Task >>
Some lines in the listing hold the word "using". Return each of them.

--- --- ---

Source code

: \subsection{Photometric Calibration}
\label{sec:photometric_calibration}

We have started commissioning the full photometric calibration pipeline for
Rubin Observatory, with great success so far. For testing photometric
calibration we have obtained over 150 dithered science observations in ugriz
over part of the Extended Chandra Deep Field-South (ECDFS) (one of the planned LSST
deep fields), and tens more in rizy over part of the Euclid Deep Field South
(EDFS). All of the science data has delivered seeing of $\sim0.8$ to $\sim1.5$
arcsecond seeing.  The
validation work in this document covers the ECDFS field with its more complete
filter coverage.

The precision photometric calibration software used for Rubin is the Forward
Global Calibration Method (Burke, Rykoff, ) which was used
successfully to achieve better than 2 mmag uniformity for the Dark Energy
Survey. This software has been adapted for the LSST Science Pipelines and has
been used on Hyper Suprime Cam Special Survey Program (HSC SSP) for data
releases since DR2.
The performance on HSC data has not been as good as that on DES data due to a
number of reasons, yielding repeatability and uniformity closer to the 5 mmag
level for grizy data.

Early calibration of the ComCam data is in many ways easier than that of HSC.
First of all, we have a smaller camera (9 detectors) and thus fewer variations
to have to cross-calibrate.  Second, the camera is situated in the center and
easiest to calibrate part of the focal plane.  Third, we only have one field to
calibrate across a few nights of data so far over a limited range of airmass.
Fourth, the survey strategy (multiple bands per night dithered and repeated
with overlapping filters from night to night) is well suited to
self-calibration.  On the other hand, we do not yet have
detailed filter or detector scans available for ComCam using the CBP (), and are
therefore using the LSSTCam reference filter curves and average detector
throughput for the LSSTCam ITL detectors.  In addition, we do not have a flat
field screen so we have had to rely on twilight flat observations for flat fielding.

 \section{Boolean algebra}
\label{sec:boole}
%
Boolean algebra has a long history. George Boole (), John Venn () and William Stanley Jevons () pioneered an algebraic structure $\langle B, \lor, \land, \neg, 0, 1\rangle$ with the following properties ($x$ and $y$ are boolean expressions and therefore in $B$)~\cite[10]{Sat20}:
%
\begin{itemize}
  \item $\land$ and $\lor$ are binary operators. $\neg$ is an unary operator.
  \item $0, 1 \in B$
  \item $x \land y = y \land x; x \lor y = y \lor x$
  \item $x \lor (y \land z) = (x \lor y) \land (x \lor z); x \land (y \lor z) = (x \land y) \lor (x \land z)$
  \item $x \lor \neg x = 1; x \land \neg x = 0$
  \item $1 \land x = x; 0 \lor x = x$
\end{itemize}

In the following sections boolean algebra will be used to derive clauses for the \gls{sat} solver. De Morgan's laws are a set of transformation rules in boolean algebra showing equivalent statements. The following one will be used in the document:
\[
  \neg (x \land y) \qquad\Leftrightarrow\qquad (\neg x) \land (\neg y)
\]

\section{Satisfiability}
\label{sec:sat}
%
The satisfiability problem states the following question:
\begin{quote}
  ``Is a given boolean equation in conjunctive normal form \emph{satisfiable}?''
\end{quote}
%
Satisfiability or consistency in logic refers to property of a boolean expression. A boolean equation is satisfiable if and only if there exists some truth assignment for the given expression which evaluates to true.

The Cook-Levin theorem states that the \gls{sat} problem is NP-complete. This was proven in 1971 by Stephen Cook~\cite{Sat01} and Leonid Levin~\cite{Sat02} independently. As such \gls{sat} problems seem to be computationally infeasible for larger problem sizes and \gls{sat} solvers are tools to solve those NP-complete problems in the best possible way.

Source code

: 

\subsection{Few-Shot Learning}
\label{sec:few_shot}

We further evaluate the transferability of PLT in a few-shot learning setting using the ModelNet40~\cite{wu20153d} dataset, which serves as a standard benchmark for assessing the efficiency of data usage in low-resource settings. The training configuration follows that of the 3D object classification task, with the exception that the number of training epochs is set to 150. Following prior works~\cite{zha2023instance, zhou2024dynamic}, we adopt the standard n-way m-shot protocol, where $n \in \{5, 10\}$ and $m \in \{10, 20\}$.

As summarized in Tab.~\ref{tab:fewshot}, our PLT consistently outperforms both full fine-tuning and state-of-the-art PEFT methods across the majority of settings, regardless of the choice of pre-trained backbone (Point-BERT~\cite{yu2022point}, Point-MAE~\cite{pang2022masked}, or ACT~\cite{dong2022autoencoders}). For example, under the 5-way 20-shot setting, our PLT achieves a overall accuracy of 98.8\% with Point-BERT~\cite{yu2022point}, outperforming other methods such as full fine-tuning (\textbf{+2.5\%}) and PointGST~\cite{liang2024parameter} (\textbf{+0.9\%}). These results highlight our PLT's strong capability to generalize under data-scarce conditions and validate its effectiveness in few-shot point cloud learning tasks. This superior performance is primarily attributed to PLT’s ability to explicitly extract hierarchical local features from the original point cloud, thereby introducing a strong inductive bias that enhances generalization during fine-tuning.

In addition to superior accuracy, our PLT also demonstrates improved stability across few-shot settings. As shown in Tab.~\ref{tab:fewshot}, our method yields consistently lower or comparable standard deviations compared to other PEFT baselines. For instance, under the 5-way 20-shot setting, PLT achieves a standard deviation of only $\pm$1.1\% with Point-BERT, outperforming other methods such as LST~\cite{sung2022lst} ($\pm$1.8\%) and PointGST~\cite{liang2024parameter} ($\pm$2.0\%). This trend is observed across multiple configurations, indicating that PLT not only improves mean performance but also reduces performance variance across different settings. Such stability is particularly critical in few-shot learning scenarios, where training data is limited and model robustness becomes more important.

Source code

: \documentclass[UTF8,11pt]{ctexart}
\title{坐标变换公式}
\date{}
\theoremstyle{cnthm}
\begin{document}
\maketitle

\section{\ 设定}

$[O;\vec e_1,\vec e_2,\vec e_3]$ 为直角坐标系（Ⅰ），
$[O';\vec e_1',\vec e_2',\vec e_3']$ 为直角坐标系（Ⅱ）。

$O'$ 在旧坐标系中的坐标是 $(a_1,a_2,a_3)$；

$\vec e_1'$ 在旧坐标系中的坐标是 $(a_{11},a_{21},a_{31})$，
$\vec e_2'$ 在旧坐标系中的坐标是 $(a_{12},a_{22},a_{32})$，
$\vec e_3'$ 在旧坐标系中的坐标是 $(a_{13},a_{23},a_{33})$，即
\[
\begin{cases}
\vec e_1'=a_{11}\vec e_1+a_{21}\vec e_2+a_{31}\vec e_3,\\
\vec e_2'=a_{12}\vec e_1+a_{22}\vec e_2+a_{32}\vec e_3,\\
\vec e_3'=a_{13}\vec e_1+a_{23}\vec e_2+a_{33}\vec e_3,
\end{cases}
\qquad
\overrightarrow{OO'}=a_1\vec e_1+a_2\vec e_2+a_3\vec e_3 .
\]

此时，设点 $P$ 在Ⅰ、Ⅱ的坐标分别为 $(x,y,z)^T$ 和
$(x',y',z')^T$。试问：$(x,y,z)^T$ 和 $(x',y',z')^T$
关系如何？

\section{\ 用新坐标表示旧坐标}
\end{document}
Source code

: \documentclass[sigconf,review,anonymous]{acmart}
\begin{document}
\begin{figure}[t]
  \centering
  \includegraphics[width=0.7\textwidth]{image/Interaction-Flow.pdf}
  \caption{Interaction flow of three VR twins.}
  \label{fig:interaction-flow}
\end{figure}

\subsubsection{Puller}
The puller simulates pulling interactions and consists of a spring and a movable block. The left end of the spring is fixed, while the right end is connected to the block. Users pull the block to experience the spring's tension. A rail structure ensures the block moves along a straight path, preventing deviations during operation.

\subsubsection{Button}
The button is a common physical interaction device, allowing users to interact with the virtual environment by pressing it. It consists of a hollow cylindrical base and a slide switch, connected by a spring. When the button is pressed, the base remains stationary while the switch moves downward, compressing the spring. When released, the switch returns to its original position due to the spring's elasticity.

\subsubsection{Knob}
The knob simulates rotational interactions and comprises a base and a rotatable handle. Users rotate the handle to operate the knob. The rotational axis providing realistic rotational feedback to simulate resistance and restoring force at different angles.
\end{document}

--- --- ---

Problem solution >>
detailed filter or detector scans available for ComCam using the CBP (), and are
therefore using the LSSTCam reference filter curves and average detector
We further evaluate the transferability of PLT in a few-shot learning setting using the ModelNet40~\cite{wu20153d} dataset, which serves as a standard benchmark for assessing the efficiency of data usage in low-resource settings. The training configuration follows that of the 3D object classification task, with the exception that the number of training epochs is set to 150. Following prior works~\cite{zha2023instance, zhou2024dynamic}, we adopt the standard n-way m-shot protocol, where $n \in \{5, 10\}$ and $m \in \{10, 20\}$.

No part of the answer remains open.